These guys are not always correct, but they have a very high batting average. Nuke engineering students should look at these books from time to time in their college library. I check them out now and then, and I'm placing notes here for reference to other entries in this blog. Simpson and Levy each made lots of dough, but that does not mean that the field is open today, certainly not for all; but then , it never was open to all in terms of really cleaning up the bonus dollars.
Now, when the bright nuke graduate goes for job interviews, and even before, he should think a bit of what he will not ask, but what he should be looking for. Here is one common sense suggestion:
"Here I am, a bright young nuke. I will be putting a lot of great ideas into this company. Who will get the bonus money if my ideas pay off?" Of course, this is not to be mentioned during the job interview.
John W. Simpson, Nuclear Power from Underseas to Outer Space, ANS 1994.
A very thorough book, not without errors.

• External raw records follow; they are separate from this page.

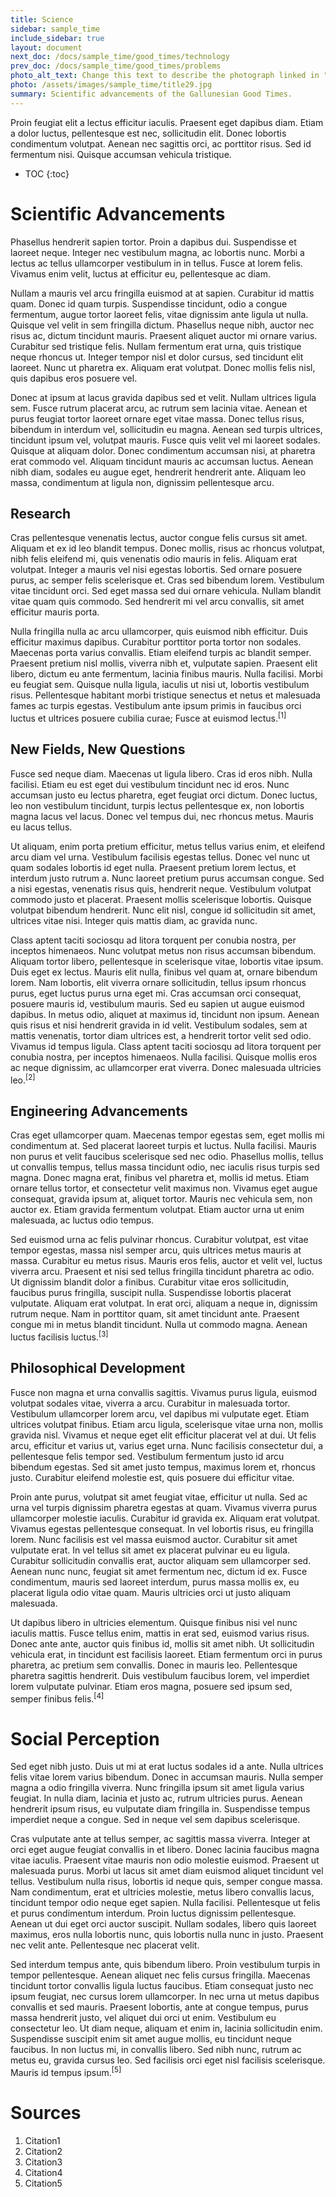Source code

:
 ```yaml
---
title: Science
sidebar: sample_time
include_sidebar: true
layout: document
next_doc: /docs/sample_time/good_times/technology
prev_doc: /docs/sample_time/good_times/problems
photo_alt_text: Change this text to describe the photograph linked in "photo".
photo: /assets/images/sample_time/title29.jpg
summary: Scientific advancements of the Gallunesian Good Times.
---
```


Proin feugiat elit a lectus efficitur iaculis. Praesent eget dapibus diam. Etiam a dolor luctus, pellentesque est nec, sollicitudin elit. Donec lobortis condimentum volutpat. Aenean nec sagittis orci, ac porttitor risus. Sed id fermentum nisi. Quisque accumsan vehicula tristique. 

* TOC
{:toc}

# Scientific Advancements

Phasellus hendrerit sapien tortor. Proin a dapibus dui. Suspendisse et laoreet neque. Integer nec vestibulum magna, ac lobortis nunc. Morbi a lectus ac tellus ullamcorper vestibulum in in tellus. Fusce at lorem felis. Vivamus enim velit, luctus at efficitur eu, pellentesque ac diam.

Nullam a mauris vel arcu fringilla euismod at at sapien. Curabitur id mattis quam. Donec id quam turpis. Suspendisse tincidunt, odio a congue fermentum, augue tortor laoreet felis, vitae dignissim ante ligula ut nulla. Quisque vel velit in sem fringilla dictum. Phasellus neque nibh, auctor nec risus ac, dictum tincidunt mauris. Praesent aliquet auctor mi ornare varius. Curabitur sed tristique felis. Nullam fermentum erat urna, quis tristique neque rhoncus ut. Integer tempor nisl et dolor cursus, sed tincidunt elit laoreet. Nunc ut pharetra ex. Aliquam erat volutpat. Donec mollis felis nisl, quis dapibus eros posuere vel.

Donec at ipsum at lacus gravida dapibus sed et velit. Nullam ultrices ligula sem. Fusce rutrum placerat arcu, ac rutrum sem lacinia vitae. Aenean et purus feugiat tortor laoreet ornare eget vitae massa. Donec tellus risus, bibendum in interdum vel, sollicitudin eu magna. Aenean sed turpis ultrices, tincidunt ipsum vel, volutpat mauris. Fusce quis velit vel mi laoreet sodales. Quisque at aliquam dolor. Donec condimentum accumsan nisi, at pharetra erat commodo vel. Aliquam tincidunt mauris ac accumsan luctus. Aenean nibh diam, sodales eu augue eget, hendrerit hendrerit ante. Aliquam leo massa, condimentum at ligula non, dignissim pellentesque arcu. 

## Research

Cras pellentesque venenatis lectus, auctor congue felis cursus sit amet. Aliquam et ex id leo blandit tempus. Donec mollis, risus ac rhoncus volutpat, nibh felis eleifend mi, quis venenatis odio mauris in felis. Aliquam erat volutpat. Integer a mauris vel nisi egestas lobortis. Sed ornare posuere purus, ac semper felis scelerisque et. Cras sed bibendum lorem. Vestibulum vitae tincidunt orci. Sed eget massa sed dui ornare vehicula. Nullam blandit vitae quam quis commodo. Sed hendrerit mi vel arcu convallis, sit amet efficitur mauris porta.

Nulla fringilla nulla ac arcu ullamcorper, quis euismod nibh efficitur. Duis efficitur maximus dapibus. Curabitur porttitor porta tortor non sodales. Maecenas porta varius convallis. Etiam eleifend turpis ac blandit semper. Praesent pretium nisl mollis, viverra nibh et, vulputate sapien. Praesent elit libero, dictum eu ante fermentum, lacinia finibus mauris. Nulla facilisi. Morbi eu feugiat sem. Quisque nulla ligula, iaculis ut nisi ut, lobortis vestibulum risus. Pellentesque habitant morbi tristique senectus et netus et malesuada fames ac turpis egestas. Vestibulum ante ipsum primis in faucibus orci luctus et ultrices posuere cubilia curae; Fusce at euismod lectus.<sup>[1]</sup>

## New Fields, New Questions

Fusce sed neque diam. Maecenas ut ligula libero. Cras id eros nibh. Nulla facilisi. Etiam eu est eget dui vestibulum tincidunt nec id eros. Nunc accumsan justo eu lectus pharetra, eget feugiat orci dictum. Donec luctus, leo non vestibulum tincidunt, turpis lectus pellentesque ex, non lobortis magna lacus vel lacus. Donec vel tempus dui, nec rhoncus metus. Mauris eu lacus tellus.

Ut aliquam, enim porta pretium efficitur, metus tellus varius enim, et eleifend arcu diam vel urna. Vestibulum facilisis egestas tellus. Donec vel nunc ut quam sodales lobortis id eget nulla. Praesent pretium lorem lectus, et interdum justo rutrum a. Nunc laoreet pretium purus accumsan congue. Sed a nisi egestas, venenatis risus quis, hendrerit neque. Vestibulum volutpat commodo justo et placerat. Praesent mollis scelerisque lobortis. Quisque volutpat bibendum hendrerit. Nunc elit nisl, congue id sollicitudin sit amet, ultrices vitae nisi. Integer quis mattis diam, ac gravida nunc.

Class aptent taciti sociosqu ad litora torquent per conubia nostra, per inceptos himenaeos. Nunc volutpat metus non risus accumsan bibendum. Aliquam tortor libero, pellentesque in scelerisque vitae, lobortis vitae ipsum. Duis eget ex lectus. Mauris elit nulla, finibus vel quam at, ornare bibendum lorem. Nam lobortis, elit viverra ornare sollicitudin, tellus ipsum rhoncus purus, eget luctus purus urna eget mi. Cras accumsan orci consequat, posuere mauris id, vestibulum mauris. Sed eu sapien ut augue euismod dapibus. In metus odio, aliquet at maximus id, tincidunt non ipsum. Aenean quis risus et nisi hendrerit gravida in id velit. Vestibulum sodales, sem at mattis venenatis, tortor diam ultrices est, a hendrerit tortor velit sed odio. Vivamus id tempus ligula. Class aptent taciti sociosqu ad litora torquent per conubia nostra, per inceptos himenaeos. Nulla facilisi. Quisque mollis eros ac neque dignissim, ac ullamcorper erat viverra. Donec malesuada ultricies leo.<sup>[2]</sup>

## Engineering Advancements

Cras eget ullamcorper quam. Maecenas tempor egestas sem, eget mollis mi condimentum at. Sed placerat laoreet turpis et luctus. Nulla facilisi. Mauris non purus et velit faucibus scelerisque sed nec odio. Phasellus mollis, tellus ut convallis tempus, tellus massa tincidunt odio, nec iaculis risus turpis sed magna. Donec magna erat, finibus vel pharetra et, mollis id metus. Etiam ornare tellus tortor, et consectetur velit maximus non. Vivamus eget augue consequat, gravida ipsum at, aliquet tortor. Mauris nec vehicula sem, non auctor ex. Etiam gravida fermentum volutpat. Etiam auctor urna ut enim malesuada, ac luctus odio tempus.

Sed euismod urna ac felis pulvinar rhoncus. Curabitur volutpat, est vitae tempor egestas, massa nisl semper arcu, quis ultrices metus mauris at massa. Curabitur eu metus risus. Mauris eros felis, auctor et velit vel, luctus viverra arcu. Praesent et nisi sed tellus fringilla tincidunt pharetra ac odio. Ut dignissim blandit dolor a finibus. Curabitur vitae eros sollicitudin, faucibus purus fringilla, suscipit nulla. Suspendisse lobortis placerat vulputate. Aliquam erat volutpat. In erat orci, aliquam a neque in, dignissim rutrum neque. Nam in porttitor quam, sit amet tincidunt ante. Praesent congue mi in metus blandit tincidunt. Nulla ut commodo magna. Aenean luctus facilisis luctus.<sup>[3]</sup>

## Philosophical Development

Fusce non magna et urna convallis sagittis. Vivamus purus ligula, euismod volutpat sodales vitae, viverra a arcu. Curabitur in malesuada tortor. Vestibulum ullamcorper lorem arcu, vel dapibus mi vulputate eget. Etiam ultrices volutpat finibus. Etiam arcu ligula, scelerisque vitae urna non, mollis gravida nisl. Vivamus et neque eget elit efficitur placerat vel at dui. Ut felis arcu, efficitur et varius ut, varius eget urna. Nunc facilisis consectetur dui, a pellentesque felis tempor sed. Vestibulum fermentum justo id arcu bibendum egestas. Sed sit amet justo tempus, maximus lorem et, rhoncus justo. Curabitur eleifend molestie est, quis posuere dui efficitur vitae.

Proin ante purus, volutpat sit amet feugiat vitae, efficitur ut nulla. Sed ac urna vel turpis dignissim pharetra egestas at quam. Vivamus viverra purus ullamcorper molestie iaculis. Curabitur id gravida ex. Aliquam erat volutpat. Vivamus egestas pellentesque consequat. In vel lobortis risus, eu fringilla lorem. Nunc facilisis est vel massa euismod auctor. Curabitur sit amet vulputate erat. In vel tellus sit amet ex placerat pulvinar eu eu ligula. Curabitur sollicitudin convallis erat, auctor aliquam sem ullamcorper sed. Aenean nunc nunc, feugiat sit amet fermentum nec, dictum id ex. Fusce condimentum, mauris sed laoreet interdum, purus massa mollis ex, eu placerat ligula odio vitae quam. Mauris ultricies orci ut justo aliquam malesuada.

Ut dapibus libero in ultricies elementum. Quisque finibus nisi vel nunc iaculis mattis. Fusce tellus enim, mattis in erat sed, euismod varius risus. Donec ante ante, auctor quis finibus id, mollis sit amet nibh. Ut sollicitudin vehicula erat, in tincidunt est facilisis laoreet. Etiam fermentum orci in purus pharetra, ac pretium sem convallis. Donec in mauris leo. Pellentesque pharetra sagittis hendrerit. Duis vestibulum faucibus lorem, vel imperdiet lorem vulputate pulvinar. Etiam eros magna, posuere sed ipsum sed, semper finibus felis.<sup>[4]</sup>

# Social Perception

Sed eget nibh justo. Duis ut mi at erat luctus sodales id a ante. Nulla ultrices felis vitae lorem varius bibendum. Donec in accumsan mauris. Nulla semper magna a odio fringilla viverra. Nunc fringilla ipsum sit amet ligula varius feugiat. In nulla diam, lacinia et justo ac, rutrum ultricies purus. Aenean hendrerit ipsum risus, eu vulputate diam fringilla in. Suspendisse tempus imperdiet neque a congue. Sed in neque vel sem dapibus scelerisque.

Cras vulputate ante at tellus semper, ac sagittis massa viverra. Integer at orci eget augue feugiat convallis in et libero. Donec lacinia faucibus magna vitae iaculis. Praesent vitae mauris non odio molestie euismod. Praesent ut malesuada purus. Morbi ut lacus sit amet diam euismod aliquet tincidunt vel tellus. Vestibulum nulla risus, lobortis id neque quis, semper congue massa. Nam condimentum, erat et ultricies molestie, metus libero convallis lacus, tincidunt tempor odio neque eget sapien. Nulla facilisi. Pellentesque ut felis et purus condimentum interdum. Proin luctus dignissim pellentesque. Aenean ut dui eget orci auctor suscipit. Nullam sodales, libero quis laoreet maximus, eros nulla lobortis nunc, quis lobortis nulla nunc in justo. Praesent nec velit ante. Pellentesque nec placerat velit.

Sed interdum tempus ante, quis bibendum libero. Proin vestibulum turpis in tempor pellentesque. Aenean aliquet nec felis cursus fringilla. Maecenas tincidunt tortor convallis ligula luctus faucibus. Etiam consequat justo nec ipsum feugiat, nec cursus lorem ullamcorper. In nec urna ut metus dapibus convallis et sed mauris. Praesent lobortis, ante at congue tempus, purus massa hendrerit justo, vel aliquet dui orci ut enim. Vestibulum eu consectetur leo. Ut diam neque, aliquam et enim in, lacinia sollicitudin enim. Suspendisse suscipit enim sit amet augue mollis, eu tincidunt neque faucibus. In non luctus mi, in convallis libero. Sed nibh nunc, rutrum ac metus eu, gravida cursus leo. Sed facilisis orci eget nisl facilisis scelerisque. Mauris id tempus ipsum.<sup>[5]</sup>

# Sources

1. Citation1
2. Citation2
3. Citation3
4. Citation4
5. Citation5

Contributions from about 30 participants. It was edited by a freelance writer to render it “… as readable as possible for a broad audience.”
From page 79:
“AI-W had its share of Rickover incidents. He liked to put people down and make them feel their lack of expertise. At one meeting on reactor metallurgy, John Steifel, the project manager was the victim. The meeting convened late in the afternoon, broke for dinner, then continued into the evening. All during this time Rickover told Steifel to sit in one corner of the room and to not interrupt. Phil Ross, Steifel’s right hand man on technical matters, was told t do the talking – even at dinner. Rickover wanted to give the impression that he considered Steifel a technical idiot.”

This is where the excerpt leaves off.